ASSIGNMENT ▸
The records below are split into lines. How many of those lines contain the string "helix"? Reply with the number only.

DATASET RECORDS Start Marker

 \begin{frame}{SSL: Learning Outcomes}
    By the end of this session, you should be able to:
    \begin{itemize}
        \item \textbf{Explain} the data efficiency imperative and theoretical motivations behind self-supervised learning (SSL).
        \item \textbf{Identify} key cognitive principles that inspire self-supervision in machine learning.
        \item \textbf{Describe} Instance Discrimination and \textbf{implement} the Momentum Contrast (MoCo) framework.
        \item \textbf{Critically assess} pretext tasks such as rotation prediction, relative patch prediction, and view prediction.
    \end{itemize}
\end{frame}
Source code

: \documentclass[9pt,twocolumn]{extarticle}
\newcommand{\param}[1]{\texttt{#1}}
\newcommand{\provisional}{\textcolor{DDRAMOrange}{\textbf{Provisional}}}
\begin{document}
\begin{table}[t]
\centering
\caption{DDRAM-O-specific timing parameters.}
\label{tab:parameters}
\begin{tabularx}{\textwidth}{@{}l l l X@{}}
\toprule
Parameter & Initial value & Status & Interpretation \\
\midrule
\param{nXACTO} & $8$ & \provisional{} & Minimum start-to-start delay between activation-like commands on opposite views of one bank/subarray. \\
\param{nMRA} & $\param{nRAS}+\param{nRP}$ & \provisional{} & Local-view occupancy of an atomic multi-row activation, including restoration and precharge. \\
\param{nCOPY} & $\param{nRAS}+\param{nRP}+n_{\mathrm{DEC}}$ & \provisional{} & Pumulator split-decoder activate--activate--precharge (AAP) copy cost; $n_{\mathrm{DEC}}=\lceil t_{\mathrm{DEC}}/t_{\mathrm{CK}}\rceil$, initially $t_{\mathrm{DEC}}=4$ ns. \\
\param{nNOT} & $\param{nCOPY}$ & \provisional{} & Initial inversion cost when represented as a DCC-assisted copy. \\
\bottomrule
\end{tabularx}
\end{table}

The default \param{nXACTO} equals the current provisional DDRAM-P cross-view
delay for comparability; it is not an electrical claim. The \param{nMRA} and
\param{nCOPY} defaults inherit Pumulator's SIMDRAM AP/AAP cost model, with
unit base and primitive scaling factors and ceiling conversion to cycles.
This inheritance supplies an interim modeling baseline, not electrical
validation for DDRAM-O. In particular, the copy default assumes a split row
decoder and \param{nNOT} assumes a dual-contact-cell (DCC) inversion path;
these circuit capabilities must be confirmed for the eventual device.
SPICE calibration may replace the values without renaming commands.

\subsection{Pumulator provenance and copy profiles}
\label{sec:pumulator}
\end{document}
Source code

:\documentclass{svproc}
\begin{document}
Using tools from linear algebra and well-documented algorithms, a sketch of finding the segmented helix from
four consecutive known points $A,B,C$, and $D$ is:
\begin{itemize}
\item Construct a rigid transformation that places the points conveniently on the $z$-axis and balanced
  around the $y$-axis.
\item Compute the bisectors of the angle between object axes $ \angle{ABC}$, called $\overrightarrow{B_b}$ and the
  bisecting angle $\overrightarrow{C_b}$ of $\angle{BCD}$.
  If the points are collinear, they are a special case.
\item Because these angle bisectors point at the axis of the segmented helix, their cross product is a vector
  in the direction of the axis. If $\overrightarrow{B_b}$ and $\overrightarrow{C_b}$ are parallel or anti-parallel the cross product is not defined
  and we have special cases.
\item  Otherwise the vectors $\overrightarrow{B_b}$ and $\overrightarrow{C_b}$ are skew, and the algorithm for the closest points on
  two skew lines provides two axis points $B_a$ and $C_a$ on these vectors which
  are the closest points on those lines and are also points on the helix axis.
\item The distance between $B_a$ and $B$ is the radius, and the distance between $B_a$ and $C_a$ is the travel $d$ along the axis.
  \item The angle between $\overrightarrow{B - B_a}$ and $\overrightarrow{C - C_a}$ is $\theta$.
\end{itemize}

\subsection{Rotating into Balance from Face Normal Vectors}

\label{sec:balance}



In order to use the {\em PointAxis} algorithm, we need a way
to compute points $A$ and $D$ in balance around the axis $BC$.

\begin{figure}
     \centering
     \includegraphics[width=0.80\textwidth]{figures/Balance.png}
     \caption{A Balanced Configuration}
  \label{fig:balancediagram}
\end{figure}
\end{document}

DATASET RECORDS End Marker
DATASET RECORDS Start Marker

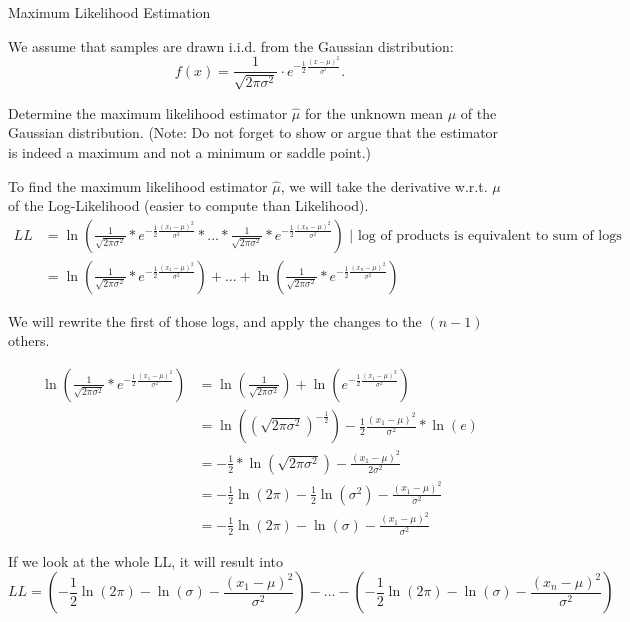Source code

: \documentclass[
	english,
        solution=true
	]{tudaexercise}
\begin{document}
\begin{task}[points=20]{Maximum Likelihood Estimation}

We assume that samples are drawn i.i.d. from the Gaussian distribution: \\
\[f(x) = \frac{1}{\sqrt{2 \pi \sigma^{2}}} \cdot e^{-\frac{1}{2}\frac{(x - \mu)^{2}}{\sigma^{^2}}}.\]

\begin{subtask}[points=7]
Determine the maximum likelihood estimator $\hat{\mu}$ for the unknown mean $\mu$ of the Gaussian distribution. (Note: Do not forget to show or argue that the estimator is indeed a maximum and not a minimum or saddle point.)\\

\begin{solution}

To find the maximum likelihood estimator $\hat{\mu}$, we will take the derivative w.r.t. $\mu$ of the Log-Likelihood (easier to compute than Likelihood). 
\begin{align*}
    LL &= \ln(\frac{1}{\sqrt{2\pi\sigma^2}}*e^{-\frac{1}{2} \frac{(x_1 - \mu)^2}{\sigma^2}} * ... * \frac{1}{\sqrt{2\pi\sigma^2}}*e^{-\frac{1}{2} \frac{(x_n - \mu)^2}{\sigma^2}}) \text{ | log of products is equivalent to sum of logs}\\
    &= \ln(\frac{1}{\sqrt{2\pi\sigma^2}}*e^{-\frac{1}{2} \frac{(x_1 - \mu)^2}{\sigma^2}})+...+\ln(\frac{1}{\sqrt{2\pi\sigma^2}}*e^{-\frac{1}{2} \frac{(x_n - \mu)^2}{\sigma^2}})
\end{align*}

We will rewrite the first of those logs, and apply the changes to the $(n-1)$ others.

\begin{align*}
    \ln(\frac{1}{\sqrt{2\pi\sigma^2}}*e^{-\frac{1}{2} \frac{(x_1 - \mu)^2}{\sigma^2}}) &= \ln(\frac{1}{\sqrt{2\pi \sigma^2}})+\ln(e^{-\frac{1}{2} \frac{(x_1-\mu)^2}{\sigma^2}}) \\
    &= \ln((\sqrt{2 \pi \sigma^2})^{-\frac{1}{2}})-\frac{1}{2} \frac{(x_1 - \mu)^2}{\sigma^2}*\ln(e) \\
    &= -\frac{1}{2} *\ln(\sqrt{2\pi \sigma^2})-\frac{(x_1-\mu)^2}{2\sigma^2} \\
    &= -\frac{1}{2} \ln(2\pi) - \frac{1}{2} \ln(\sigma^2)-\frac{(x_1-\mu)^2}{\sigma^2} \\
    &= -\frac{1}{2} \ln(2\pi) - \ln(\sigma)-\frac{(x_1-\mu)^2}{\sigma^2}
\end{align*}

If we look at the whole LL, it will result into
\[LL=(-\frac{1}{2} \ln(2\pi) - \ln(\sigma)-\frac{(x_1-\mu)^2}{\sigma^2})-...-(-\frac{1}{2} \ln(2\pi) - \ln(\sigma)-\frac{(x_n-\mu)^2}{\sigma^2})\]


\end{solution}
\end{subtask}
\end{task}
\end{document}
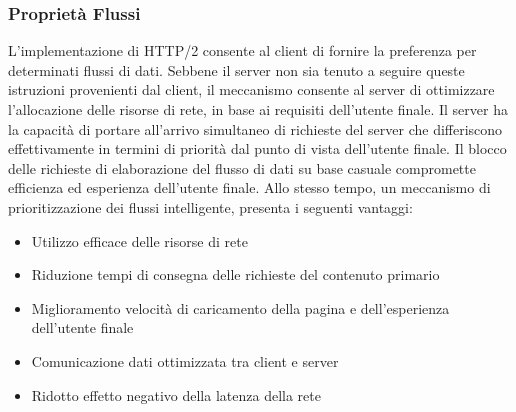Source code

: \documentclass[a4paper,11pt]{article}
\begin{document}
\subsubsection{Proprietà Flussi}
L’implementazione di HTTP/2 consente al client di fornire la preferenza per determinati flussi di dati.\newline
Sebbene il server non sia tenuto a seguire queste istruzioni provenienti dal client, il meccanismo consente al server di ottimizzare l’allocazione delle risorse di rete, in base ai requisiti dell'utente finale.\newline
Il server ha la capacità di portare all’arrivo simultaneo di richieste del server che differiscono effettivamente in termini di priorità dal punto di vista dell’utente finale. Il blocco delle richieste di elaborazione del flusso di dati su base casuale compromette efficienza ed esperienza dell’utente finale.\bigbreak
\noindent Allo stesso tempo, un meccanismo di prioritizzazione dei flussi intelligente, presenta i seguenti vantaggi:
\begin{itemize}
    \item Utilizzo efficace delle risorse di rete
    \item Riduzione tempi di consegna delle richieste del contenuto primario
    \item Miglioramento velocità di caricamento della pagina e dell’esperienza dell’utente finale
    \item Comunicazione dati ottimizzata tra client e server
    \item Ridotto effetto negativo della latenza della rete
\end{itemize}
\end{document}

DATASET RECORDS End Marker
DATASET RECORDS Start Marker

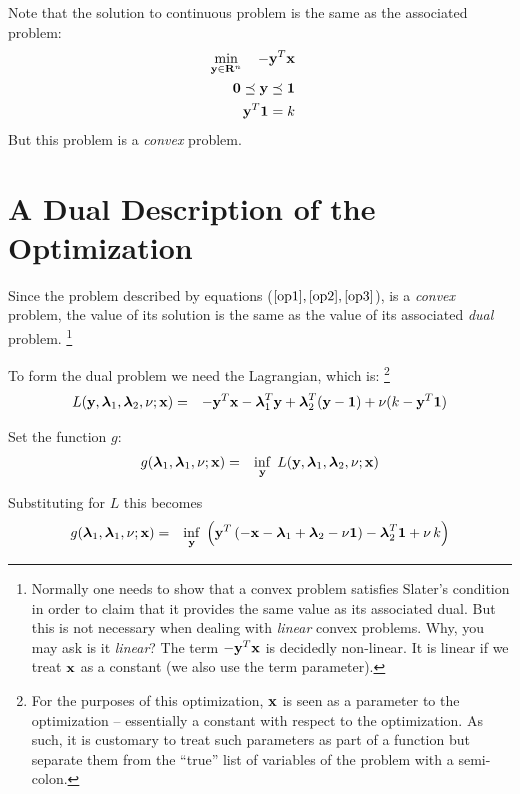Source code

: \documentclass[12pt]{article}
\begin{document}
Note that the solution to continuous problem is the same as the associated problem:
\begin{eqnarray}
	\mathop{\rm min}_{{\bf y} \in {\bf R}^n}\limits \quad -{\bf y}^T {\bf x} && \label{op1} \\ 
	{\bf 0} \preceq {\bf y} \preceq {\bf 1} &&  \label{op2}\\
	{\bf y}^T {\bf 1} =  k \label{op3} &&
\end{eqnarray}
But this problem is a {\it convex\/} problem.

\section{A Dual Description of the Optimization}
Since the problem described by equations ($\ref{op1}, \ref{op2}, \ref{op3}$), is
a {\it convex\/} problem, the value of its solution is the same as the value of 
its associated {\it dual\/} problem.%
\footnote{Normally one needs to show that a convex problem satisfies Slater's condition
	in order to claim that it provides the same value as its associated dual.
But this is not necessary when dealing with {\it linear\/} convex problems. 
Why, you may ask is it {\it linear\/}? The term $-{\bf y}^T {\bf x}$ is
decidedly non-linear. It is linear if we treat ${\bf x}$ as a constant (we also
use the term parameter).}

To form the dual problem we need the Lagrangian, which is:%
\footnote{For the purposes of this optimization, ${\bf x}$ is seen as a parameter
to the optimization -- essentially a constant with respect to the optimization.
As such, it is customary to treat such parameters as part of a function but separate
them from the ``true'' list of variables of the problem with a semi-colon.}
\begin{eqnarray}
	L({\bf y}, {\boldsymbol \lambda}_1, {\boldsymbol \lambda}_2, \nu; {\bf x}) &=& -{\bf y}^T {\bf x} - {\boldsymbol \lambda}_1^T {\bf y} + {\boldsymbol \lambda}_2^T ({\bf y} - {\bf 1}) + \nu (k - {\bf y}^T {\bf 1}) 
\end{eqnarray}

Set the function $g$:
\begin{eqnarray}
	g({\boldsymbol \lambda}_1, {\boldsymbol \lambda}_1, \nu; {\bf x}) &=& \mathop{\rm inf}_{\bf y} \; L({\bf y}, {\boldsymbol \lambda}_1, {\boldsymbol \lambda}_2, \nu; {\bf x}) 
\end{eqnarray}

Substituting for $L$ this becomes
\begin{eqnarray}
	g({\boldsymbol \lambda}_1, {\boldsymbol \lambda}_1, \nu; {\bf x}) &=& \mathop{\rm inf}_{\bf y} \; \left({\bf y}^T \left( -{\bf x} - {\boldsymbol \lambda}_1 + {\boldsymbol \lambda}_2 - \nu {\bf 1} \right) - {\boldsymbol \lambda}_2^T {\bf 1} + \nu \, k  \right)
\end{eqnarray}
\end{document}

DATASET RECORDS End Marker

EXPECTED OUTPUT ▸
3